- [TASK STATEMENT] From the entries that follow, extract each line holding the string "Running".

Data extracted from a collection:
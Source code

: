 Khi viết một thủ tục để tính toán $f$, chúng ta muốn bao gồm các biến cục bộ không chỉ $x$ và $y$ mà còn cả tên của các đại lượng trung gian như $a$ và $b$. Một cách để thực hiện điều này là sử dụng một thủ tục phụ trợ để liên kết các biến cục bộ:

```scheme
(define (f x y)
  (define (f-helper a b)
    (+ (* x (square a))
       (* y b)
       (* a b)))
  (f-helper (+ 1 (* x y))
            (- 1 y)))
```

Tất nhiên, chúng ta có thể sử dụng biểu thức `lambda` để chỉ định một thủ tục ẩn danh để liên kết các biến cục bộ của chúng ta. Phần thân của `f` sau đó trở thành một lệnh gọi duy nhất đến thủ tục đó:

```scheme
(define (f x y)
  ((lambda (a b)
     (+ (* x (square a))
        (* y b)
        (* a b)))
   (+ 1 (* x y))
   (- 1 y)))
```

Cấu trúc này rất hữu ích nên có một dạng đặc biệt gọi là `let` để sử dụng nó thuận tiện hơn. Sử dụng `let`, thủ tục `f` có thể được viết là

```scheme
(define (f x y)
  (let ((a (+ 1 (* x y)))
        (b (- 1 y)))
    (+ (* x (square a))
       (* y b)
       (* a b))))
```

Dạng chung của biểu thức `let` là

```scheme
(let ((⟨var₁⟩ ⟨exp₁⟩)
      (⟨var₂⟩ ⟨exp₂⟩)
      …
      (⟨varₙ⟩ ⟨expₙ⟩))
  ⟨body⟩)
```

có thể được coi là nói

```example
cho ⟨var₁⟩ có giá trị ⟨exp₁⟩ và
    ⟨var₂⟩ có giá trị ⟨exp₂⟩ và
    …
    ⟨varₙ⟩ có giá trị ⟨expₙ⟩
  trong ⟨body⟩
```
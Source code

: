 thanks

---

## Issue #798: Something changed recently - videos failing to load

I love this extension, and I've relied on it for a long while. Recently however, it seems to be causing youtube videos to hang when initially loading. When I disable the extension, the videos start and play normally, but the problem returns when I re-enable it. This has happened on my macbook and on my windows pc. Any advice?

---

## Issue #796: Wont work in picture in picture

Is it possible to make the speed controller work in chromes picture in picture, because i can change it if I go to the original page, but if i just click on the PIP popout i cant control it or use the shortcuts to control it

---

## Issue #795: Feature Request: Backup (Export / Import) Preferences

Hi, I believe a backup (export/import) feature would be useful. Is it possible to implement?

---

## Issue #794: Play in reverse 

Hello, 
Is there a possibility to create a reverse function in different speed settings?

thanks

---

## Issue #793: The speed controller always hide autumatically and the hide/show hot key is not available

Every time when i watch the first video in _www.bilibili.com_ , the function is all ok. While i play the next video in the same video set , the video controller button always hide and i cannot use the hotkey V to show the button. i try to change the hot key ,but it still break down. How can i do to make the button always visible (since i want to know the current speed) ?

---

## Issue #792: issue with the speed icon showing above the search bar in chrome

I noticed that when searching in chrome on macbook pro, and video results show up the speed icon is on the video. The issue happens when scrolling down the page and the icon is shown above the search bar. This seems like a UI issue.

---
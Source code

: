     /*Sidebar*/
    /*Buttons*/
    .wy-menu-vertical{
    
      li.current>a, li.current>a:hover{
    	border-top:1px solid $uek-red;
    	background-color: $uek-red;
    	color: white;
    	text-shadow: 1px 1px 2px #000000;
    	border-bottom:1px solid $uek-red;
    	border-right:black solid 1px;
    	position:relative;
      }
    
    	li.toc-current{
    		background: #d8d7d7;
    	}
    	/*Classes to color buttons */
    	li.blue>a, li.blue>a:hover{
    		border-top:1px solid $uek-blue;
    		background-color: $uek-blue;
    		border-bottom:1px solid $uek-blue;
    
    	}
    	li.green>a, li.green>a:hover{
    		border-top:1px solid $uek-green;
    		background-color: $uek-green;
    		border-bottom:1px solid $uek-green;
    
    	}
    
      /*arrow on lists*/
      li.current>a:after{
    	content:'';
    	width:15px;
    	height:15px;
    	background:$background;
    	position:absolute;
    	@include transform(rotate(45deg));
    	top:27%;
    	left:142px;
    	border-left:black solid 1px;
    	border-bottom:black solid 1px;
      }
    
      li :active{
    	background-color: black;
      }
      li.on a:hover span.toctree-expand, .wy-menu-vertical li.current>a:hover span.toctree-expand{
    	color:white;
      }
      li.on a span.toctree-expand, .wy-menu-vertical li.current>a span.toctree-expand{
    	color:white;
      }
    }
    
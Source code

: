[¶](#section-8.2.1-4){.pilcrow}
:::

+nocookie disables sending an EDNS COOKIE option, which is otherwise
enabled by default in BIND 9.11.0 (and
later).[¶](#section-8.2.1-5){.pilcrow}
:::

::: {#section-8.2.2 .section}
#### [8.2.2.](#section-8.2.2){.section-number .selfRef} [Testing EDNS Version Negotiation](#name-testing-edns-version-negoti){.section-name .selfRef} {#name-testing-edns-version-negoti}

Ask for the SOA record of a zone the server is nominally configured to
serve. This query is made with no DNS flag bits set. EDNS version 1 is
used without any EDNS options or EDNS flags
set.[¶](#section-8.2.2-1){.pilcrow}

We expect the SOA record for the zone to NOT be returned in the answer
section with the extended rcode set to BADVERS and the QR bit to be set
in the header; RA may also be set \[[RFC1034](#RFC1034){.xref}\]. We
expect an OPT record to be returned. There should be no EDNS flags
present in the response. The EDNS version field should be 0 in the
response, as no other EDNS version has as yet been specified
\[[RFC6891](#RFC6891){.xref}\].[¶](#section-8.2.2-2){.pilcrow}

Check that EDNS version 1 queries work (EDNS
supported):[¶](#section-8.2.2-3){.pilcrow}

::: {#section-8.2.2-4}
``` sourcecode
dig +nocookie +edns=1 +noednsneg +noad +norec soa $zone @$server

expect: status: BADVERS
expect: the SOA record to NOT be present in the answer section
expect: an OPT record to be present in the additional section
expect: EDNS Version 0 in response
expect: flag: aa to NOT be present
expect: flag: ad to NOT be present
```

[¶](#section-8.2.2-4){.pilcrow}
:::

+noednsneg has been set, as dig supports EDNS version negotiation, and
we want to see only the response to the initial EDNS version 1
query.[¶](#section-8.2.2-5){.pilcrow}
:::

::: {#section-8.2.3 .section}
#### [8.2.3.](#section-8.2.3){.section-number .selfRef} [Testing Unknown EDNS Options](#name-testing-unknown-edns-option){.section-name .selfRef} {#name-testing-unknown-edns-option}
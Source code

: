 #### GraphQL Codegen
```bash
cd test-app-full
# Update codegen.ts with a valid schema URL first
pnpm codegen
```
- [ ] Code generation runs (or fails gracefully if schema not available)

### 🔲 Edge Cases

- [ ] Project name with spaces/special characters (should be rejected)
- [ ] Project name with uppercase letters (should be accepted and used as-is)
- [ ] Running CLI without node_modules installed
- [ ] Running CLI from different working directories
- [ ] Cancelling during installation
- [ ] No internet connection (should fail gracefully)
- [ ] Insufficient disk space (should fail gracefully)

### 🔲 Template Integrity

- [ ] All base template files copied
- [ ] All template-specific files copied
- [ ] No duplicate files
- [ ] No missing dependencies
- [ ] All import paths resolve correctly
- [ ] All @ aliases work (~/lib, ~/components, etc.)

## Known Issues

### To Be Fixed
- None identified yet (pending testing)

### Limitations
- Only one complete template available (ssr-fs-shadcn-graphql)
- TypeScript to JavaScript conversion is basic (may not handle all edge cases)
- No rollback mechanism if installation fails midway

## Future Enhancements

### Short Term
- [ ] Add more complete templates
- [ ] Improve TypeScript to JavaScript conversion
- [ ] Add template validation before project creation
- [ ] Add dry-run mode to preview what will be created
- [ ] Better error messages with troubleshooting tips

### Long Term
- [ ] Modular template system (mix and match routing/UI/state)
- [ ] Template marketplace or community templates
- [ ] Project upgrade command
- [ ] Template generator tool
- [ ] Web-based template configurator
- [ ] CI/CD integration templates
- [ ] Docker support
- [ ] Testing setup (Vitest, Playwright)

- [FINISHED EXERCISE]
- [ ] Running CLI without node_modules installed
- [ ] Running CLI from different working directories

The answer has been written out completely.